# PROBLEM STATEMENT
Copy every line from the records below that carries the word "设置写数据超时时间".

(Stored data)
++++++

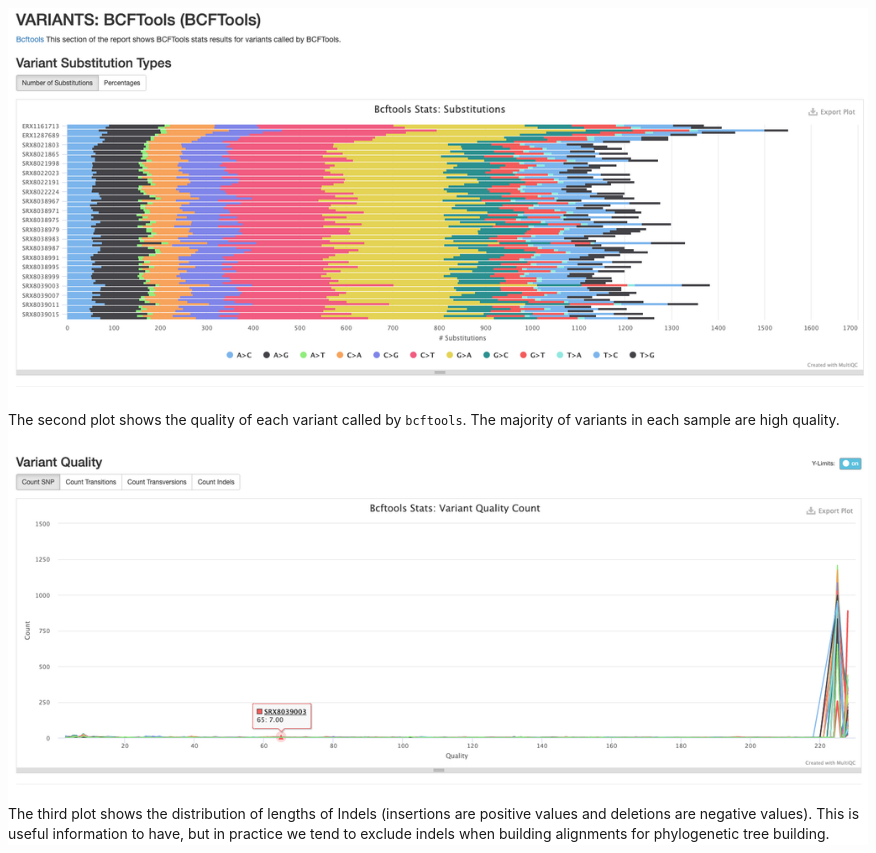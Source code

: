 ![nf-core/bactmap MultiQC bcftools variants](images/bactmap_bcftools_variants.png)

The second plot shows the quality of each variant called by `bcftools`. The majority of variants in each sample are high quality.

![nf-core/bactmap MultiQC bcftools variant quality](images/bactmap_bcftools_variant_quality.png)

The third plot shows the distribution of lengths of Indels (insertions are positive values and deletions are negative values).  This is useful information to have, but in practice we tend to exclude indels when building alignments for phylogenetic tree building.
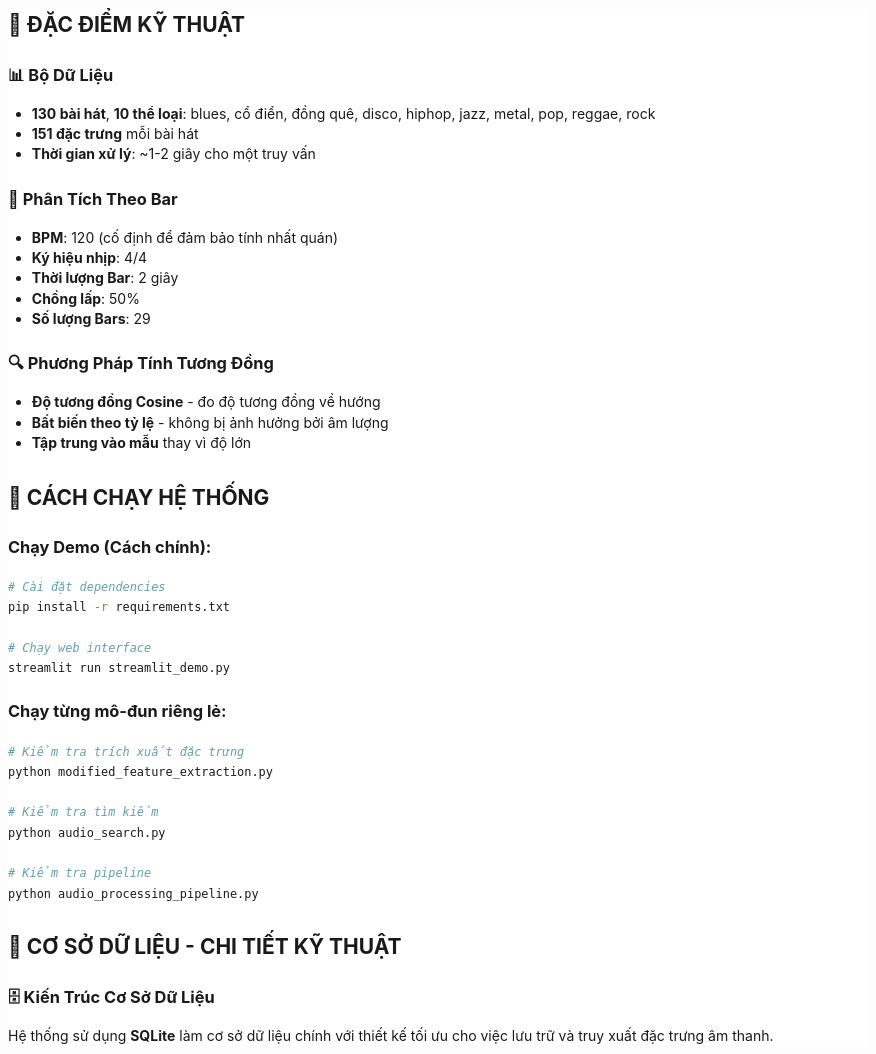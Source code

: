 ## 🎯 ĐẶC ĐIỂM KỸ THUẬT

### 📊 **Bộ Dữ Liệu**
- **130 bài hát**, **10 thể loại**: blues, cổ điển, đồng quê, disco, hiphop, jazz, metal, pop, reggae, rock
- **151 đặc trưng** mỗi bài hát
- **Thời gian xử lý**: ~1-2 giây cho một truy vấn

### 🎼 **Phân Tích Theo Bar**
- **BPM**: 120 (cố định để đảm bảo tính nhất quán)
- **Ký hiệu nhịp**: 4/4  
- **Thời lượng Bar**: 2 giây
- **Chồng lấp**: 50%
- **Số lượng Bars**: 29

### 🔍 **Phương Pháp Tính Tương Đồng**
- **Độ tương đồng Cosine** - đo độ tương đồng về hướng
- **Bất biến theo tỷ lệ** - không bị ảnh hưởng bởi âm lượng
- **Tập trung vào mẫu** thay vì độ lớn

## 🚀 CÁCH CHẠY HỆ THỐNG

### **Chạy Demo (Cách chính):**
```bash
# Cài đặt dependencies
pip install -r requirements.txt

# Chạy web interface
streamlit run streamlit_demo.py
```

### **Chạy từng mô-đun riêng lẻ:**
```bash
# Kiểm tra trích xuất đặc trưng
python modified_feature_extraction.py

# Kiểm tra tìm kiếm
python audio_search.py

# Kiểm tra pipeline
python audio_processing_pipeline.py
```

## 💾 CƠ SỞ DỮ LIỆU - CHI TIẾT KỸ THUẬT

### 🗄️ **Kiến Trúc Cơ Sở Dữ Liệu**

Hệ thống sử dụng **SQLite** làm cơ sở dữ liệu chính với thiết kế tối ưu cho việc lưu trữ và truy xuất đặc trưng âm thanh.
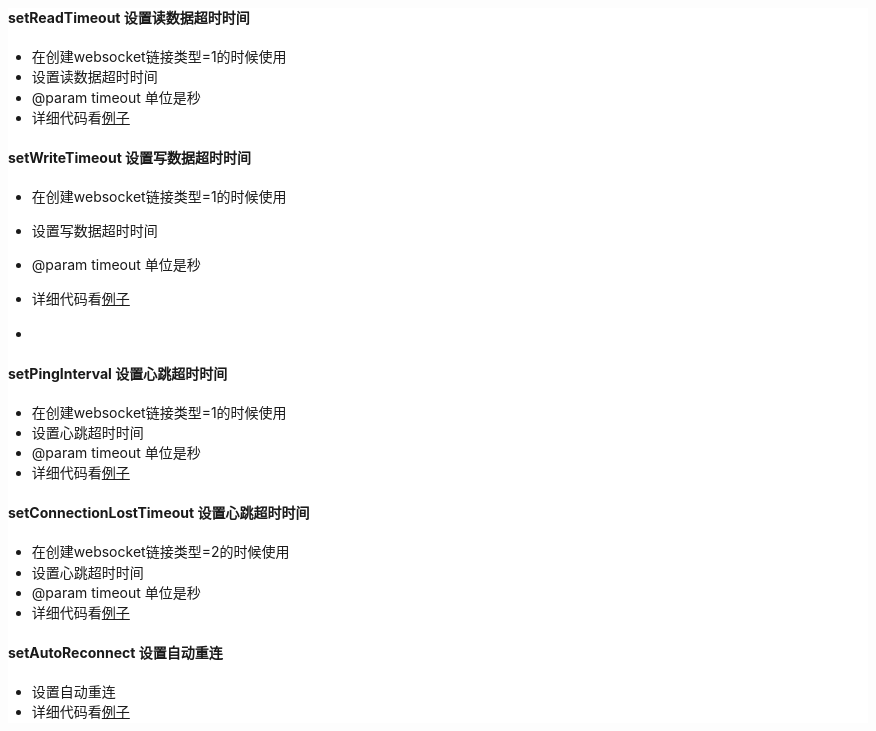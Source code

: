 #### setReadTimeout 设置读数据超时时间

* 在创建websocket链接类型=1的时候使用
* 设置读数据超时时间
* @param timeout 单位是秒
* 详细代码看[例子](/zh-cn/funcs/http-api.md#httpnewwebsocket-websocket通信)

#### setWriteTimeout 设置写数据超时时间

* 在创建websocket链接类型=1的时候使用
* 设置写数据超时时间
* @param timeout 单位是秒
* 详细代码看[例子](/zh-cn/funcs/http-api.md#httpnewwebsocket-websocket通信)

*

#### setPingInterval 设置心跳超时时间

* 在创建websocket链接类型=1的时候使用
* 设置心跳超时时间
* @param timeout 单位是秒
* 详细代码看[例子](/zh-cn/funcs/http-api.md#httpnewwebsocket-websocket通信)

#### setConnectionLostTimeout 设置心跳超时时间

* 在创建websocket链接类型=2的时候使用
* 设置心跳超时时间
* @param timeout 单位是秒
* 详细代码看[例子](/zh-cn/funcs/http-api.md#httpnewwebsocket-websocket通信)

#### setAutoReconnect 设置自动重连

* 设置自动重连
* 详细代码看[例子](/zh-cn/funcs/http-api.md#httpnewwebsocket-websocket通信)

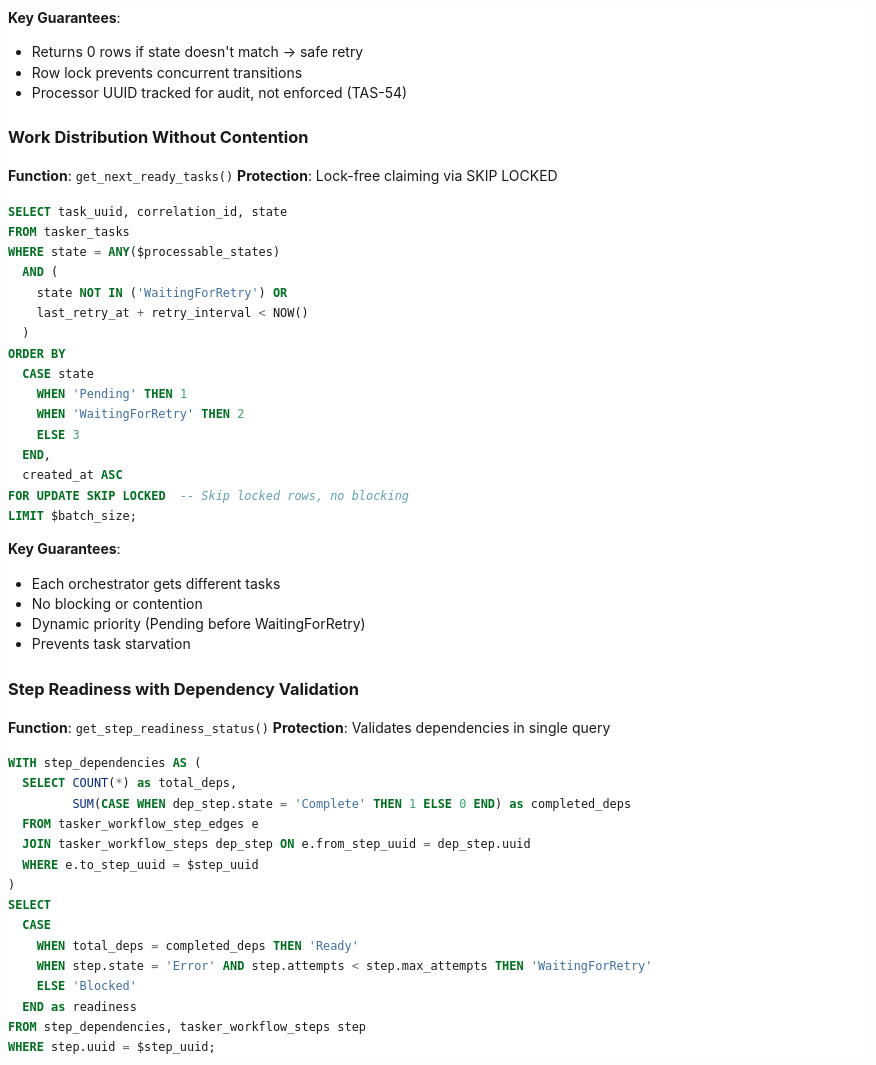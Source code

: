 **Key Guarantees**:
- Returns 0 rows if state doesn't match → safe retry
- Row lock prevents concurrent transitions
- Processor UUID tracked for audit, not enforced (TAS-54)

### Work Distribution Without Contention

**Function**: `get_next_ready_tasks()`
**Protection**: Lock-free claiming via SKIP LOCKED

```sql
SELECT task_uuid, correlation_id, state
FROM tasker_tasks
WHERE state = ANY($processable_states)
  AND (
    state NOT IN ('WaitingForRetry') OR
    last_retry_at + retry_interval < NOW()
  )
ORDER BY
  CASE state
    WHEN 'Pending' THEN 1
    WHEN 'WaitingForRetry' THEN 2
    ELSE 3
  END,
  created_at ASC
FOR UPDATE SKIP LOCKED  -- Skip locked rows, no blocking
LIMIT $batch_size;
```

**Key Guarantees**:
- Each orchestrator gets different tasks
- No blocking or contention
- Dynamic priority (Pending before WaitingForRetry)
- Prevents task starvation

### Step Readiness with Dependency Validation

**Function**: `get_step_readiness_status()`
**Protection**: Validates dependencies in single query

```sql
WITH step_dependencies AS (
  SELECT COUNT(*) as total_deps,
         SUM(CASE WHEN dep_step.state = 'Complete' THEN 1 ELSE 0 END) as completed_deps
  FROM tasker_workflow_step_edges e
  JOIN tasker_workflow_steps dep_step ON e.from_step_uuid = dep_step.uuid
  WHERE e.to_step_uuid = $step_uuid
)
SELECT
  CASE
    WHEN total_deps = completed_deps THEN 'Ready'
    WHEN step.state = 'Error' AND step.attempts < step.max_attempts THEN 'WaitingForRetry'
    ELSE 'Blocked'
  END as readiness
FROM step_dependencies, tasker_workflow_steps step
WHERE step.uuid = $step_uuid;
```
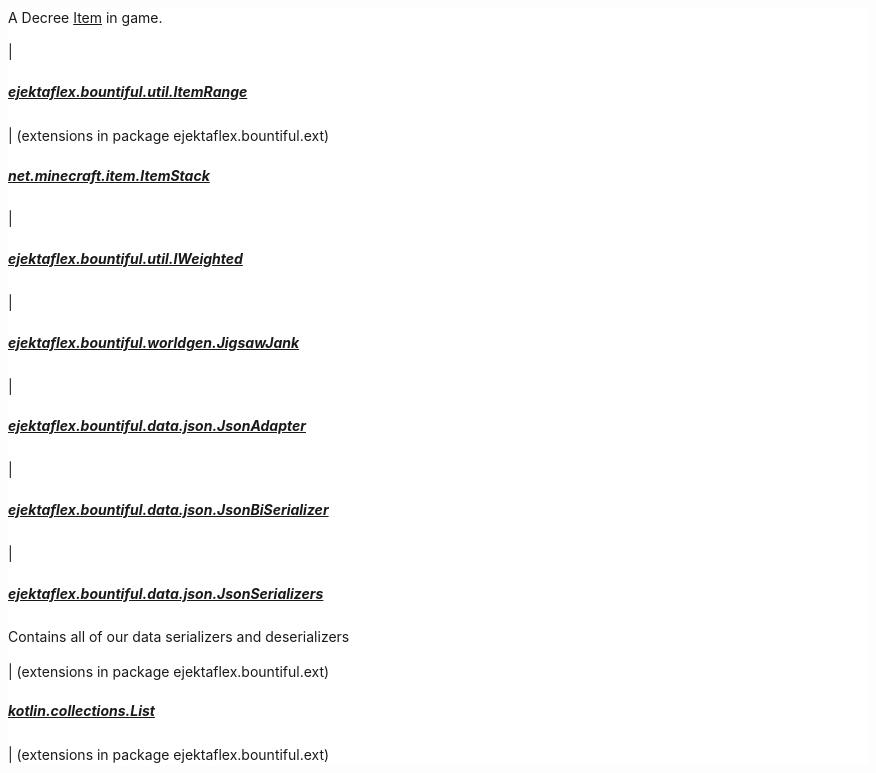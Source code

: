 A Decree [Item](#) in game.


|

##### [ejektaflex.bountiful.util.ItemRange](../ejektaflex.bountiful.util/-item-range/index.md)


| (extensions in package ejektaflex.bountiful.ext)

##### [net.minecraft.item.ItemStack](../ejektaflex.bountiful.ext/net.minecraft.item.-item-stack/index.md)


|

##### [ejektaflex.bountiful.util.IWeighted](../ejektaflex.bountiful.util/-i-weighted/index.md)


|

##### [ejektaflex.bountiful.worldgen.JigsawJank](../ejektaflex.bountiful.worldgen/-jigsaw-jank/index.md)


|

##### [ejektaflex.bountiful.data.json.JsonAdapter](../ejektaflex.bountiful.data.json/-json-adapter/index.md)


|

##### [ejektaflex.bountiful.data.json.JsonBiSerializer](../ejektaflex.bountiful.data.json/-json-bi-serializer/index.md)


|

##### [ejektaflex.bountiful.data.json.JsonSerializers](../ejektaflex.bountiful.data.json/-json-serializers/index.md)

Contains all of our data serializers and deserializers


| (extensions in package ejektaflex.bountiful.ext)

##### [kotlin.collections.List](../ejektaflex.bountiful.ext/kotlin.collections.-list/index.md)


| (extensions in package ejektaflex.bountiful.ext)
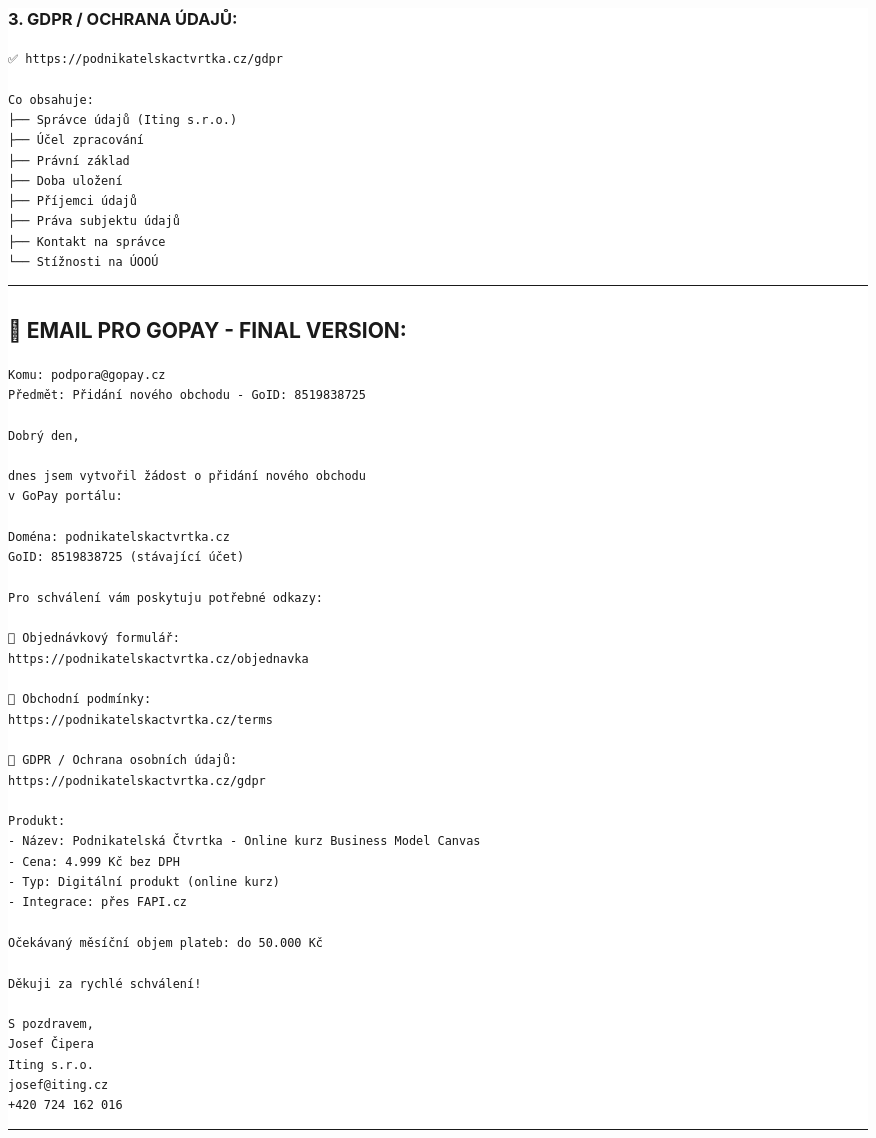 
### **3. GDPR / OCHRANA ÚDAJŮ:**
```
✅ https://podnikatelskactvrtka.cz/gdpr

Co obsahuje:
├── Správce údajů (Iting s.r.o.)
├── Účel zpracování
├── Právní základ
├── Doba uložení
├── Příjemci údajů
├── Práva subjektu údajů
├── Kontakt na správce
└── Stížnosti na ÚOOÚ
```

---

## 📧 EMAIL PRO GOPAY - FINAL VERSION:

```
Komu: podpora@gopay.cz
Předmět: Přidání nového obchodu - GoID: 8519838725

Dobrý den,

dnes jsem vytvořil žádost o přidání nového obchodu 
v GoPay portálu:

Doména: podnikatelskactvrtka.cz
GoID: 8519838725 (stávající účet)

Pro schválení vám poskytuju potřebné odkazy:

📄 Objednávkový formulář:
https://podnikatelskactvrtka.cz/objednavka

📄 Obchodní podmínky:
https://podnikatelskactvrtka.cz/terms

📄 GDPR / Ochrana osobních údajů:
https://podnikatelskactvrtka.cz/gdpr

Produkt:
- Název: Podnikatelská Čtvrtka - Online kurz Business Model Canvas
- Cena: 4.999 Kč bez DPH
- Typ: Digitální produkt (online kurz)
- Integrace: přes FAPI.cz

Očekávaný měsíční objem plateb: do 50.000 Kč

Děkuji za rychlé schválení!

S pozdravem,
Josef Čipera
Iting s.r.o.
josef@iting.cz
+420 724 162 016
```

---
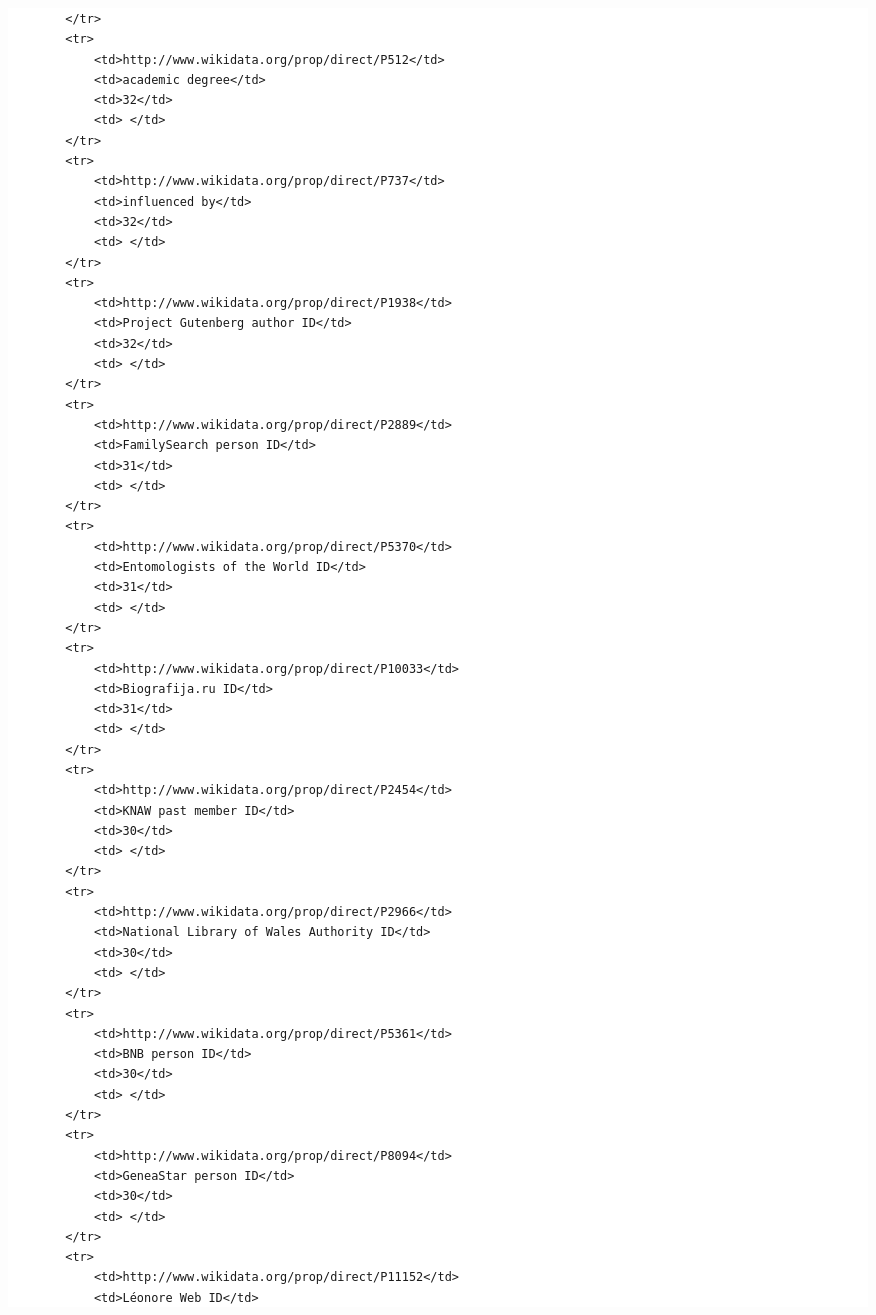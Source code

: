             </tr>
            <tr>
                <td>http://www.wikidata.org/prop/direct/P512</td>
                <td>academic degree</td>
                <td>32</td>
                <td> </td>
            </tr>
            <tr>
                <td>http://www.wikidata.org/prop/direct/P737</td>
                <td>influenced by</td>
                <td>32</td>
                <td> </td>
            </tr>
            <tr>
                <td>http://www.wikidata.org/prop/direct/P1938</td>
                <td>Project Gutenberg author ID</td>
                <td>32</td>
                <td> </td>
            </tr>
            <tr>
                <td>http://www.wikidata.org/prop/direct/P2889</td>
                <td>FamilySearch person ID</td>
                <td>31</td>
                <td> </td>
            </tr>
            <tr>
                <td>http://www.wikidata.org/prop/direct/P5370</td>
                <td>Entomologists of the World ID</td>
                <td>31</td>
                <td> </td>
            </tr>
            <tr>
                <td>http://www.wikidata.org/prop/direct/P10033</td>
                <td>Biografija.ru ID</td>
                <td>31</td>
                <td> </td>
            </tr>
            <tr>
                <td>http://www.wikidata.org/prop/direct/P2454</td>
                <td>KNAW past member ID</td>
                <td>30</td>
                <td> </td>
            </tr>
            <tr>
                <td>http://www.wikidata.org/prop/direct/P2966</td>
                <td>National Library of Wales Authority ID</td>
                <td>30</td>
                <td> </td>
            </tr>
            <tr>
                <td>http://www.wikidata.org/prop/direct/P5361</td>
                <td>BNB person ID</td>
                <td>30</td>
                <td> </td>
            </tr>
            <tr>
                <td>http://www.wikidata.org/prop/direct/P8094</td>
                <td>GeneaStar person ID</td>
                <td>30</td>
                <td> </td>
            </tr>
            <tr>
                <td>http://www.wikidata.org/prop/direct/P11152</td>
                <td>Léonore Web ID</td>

++++++

# EXERCISE OUTPUT
#### setWriteTimeout 设置写数据超时时间
* 设置写数据超时时间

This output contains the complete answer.